## [RECORDS FOR THE EXERCISE]
******************************
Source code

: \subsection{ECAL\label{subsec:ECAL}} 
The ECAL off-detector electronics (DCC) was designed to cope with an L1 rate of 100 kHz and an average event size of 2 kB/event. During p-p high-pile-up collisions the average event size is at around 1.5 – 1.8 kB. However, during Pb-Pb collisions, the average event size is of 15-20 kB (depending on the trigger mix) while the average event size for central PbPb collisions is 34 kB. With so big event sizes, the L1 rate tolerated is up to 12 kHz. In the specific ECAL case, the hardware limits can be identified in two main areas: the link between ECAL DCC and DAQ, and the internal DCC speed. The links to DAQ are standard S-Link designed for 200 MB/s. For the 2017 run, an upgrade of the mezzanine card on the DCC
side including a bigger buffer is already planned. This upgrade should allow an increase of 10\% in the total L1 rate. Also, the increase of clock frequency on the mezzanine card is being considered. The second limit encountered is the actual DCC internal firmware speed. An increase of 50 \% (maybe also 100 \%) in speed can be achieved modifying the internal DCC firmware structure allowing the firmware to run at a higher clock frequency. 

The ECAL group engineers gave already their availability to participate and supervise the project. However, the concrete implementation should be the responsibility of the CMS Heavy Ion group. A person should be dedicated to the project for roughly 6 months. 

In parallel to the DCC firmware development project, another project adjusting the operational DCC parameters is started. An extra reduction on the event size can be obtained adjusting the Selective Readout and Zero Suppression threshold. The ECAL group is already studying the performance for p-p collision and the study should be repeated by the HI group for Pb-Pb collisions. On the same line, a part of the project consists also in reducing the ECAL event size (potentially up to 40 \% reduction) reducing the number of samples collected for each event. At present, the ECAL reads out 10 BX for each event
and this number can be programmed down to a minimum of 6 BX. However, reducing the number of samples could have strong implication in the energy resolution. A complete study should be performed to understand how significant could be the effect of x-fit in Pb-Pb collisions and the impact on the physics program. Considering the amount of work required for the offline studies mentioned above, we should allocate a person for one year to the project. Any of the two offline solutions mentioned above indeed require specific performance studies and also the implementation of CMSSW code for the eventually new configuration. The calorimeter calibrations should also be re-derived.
******************************
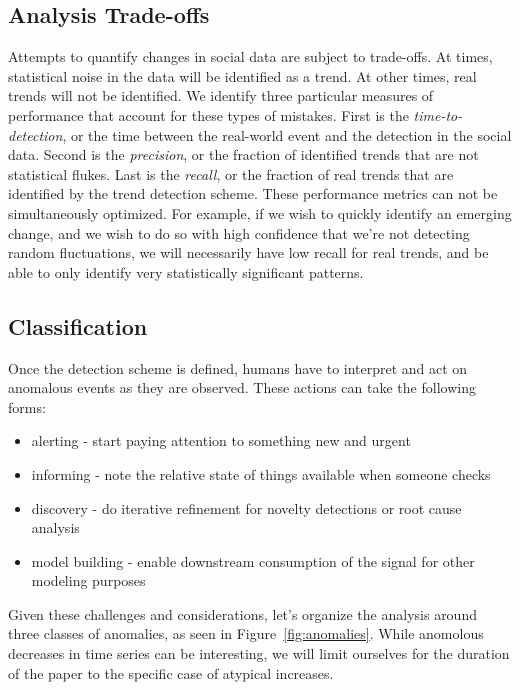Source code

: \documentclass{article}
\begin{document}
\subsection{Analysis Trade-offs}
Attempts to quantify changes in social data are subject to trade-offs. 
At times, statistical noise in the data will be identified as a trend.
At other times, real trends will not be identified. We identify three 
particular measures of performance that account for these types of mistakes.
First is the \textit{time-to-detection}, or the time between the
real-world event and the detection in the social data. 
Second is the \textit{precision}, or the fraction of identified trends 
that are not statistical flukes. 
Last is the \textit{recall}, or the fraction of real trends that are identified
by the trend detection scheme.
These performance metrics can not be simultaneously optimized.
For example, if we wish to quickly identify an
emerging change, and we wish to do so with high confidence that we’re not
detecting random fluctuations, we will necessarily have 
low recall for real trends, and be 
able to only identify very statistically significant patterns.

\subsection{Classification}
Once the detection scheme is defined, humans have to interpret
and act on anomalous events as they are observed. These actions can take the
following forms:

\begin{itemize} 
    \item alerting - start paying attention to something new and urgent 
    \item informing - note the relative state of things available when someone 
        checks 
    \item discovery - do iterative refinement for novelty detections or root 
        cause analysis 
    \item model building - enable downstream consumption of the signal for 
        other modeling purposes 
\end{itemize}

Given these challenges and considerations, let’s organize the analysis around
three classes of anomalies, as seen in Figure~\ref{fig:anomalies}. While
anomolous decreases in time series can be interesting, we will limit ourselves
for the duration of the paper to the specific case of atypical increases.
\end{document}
******************************
## [EXERCISE GOAL]
Look over the records above and filter for each line with the word "trends".

## [COMPLETED TASK]
At other times, real trends will not be identified. We identify three 
Second is the \textit{precision}, or the fraction of identified trends 
Last is the \textit{recall}, or the fraction of real trends that are identified
low recall for real trends, and be 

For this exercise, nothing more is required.